[Source texts of formatted documents]

*** Block opens ***

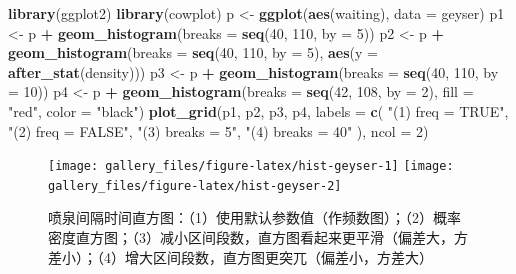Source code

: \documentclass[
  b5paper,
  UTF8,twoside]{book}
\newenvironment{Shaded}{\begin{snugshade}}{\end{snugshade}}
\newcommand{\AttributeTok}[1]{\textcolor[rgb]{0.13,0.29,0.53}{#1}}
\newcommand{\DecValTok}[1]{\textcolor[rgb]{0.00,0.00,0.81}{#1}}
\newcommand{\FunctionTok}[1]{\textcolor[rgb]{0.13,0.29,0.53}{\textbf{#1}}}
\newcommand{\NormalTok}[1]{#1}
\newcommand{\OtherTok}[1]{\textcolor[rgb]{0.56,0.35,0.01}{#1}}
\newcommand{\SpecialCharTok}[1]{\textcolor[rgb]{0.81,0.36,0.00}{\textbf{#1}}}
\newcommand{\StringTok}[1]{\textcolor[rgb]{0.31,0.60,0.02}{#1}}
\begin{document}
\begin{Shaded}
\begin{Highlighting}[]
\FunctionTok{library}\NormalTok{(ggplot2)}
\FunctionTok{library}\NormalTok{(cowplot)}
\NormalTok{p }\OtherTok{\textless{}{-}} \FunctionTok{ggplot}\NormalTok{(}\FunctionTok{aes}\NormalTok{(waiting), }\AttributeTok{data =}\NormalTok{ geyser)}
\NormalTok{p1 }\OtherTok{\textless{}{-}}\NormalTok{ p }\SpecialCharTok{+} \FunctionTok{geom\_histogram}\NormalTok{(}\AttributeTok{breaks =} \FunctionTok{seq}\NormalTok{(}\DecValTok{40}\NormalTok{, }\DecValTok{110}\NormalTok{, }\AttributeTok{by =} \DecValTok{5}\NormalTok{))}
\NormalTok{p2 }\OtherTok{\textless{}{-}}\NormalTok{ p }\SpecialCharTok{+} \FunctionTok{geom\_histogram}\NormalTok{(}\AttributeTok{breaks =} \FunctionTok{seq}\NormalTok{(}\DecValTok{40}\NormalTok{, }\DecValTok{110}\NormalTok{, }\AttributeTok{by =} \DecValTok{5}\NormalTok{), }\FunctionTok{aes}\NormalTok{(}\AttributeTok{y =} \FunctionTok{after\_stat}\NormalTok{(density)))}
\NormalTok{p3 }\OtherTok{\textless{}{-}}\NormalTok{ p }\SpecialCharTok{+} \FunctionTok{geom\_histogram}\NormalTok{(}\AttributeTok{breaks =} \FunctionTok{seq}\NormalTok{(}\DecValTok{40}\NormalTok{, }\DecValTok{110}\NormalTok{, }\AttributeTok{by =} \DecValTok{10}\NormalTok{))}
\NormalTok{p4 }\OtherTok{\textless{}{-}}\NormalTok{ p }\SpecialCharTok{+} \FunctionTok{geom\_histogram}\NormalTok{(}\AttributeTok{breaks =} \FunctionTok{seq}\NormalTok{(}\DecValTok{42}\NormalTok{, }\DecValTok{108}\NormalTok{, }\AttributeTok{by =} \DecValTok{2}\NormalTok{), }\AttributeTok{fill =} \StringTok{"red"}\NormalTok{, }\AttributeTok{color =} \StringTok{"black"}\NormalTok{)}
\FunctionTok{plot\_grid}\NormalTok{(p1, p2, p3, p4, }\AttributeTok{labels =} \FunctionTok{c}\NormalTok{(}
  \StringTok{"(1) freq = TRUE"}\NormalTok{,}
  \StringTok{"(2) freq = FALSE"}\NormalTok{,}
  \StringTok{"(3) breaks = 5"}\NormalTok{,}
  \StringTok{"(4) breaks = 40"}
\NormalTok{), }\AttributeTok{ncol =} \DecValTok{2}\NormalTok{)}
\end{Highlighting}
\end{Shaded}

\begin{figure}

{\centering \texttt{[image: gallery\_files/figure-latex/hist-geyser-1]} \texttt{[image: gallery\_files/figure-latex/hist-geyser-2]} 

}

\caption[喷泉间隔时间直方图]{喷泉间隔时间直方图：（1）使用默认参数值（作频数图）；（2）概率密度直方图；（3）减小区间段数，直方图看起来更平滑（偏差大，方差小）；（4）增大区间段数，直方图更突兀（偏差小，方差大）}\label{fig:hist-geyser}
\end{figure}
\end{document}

*** Block closes ***

Where does the string "Shaded" appear in the records? Copy every line that holds it.

\newenvironment{Shaded}{\begin{snugshade}}{\end{snugshade}}
\begin{Shaded}
\end{Shaded}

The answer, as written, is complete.